┏━━
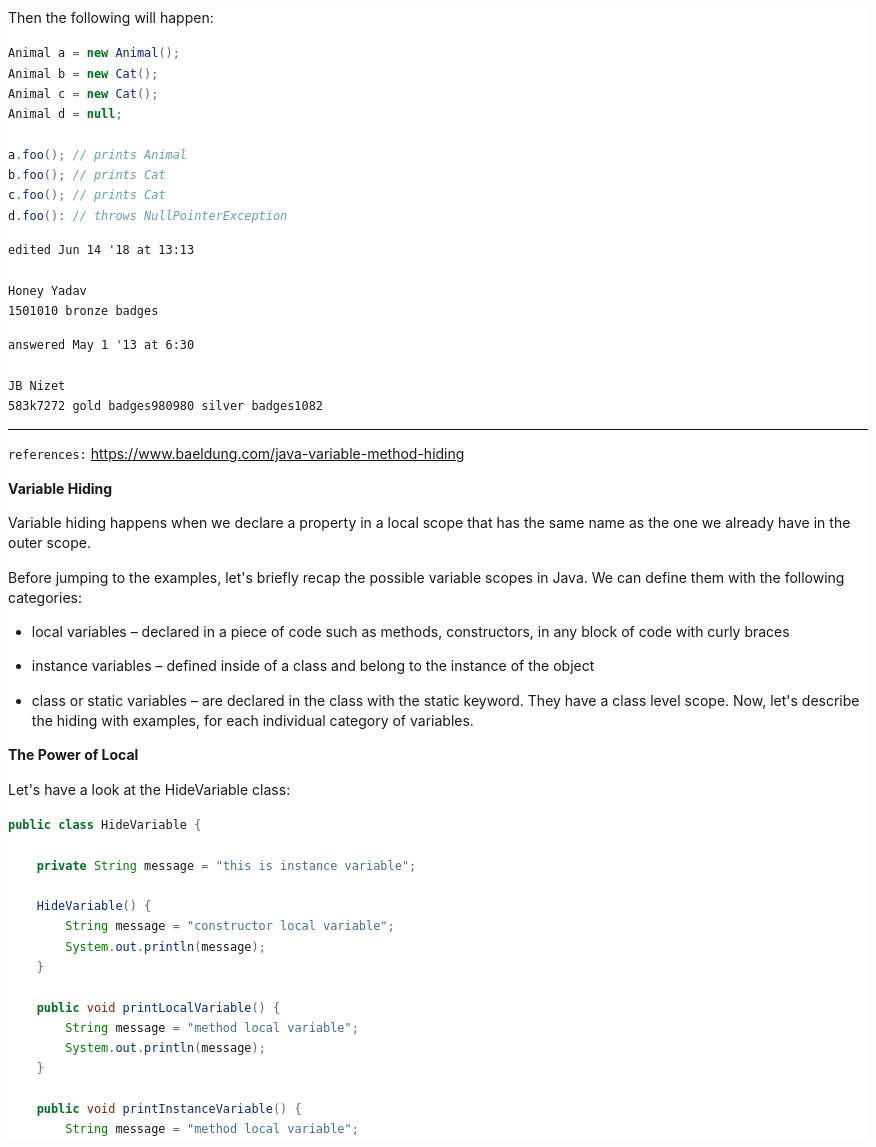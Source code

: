 Then the following will happen:

```java
Animal a = new Animal();
Animal b = new Cat();
Animal c = new Cat();
Animal d = null;

a.foo(); // prints Animal
b.foo(); // prints Cat
c.foo(); // prints Cat
d.foo(): // throws NullPointerException
```

```text
edited Jun 14 '18 at 13:13

Honey Yadav
1501010 bronze badges
```

```text
answered May 1 '13 at 6:30

JB Nizet
583k7272 gold badges980980 silver badges1082
```

----

`references:`
https://www.baeldung.com/java-variable-method-hiding

**Variable Hiding**

Variable hiding happens when we declare a property in a local scope that has the same name as the one we already have in the outer scope.

Before jumping to the examples, let's briefly recap the possible variable scopes in Java. We can define them with the following categories:

- local variables – declared in a piece of code such as methods, constructors, in any block of code with curly braces

- instance variables – defined inside of a class and belong to the instance of the object

- class or static variables – are declared in the class with the static keyword. They have a class level scope.
Now, let's describe the hiding with examples, for each individual category of variables.

**The Power of Local**

Let's have a look at the HideVariable class:

```java
public class HideVariable {
 
    private String message = "this is instance variable";
 
    HideVariable() {
        String message = "constructor local variable";
        System.out.println(message);
    }
 
    public void printLocalVariable() {
        String message = "method local variable";
        System.out.println(message);
    }
 
    public void printInstanceVariable() {
        String message = "method local variable";
```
┗━━
→ **What the task requires**
Which lines of the data above contain the string "have"? Copy each of them.

→ **Written reply**
Variable hiding happens when we declare a property in a local scope that has the same name as the one we already have in the outer scope.
- class or static variables – are declared in the class with the static keyword. They have a class level scope.
Let's have a look at the HideVariable class:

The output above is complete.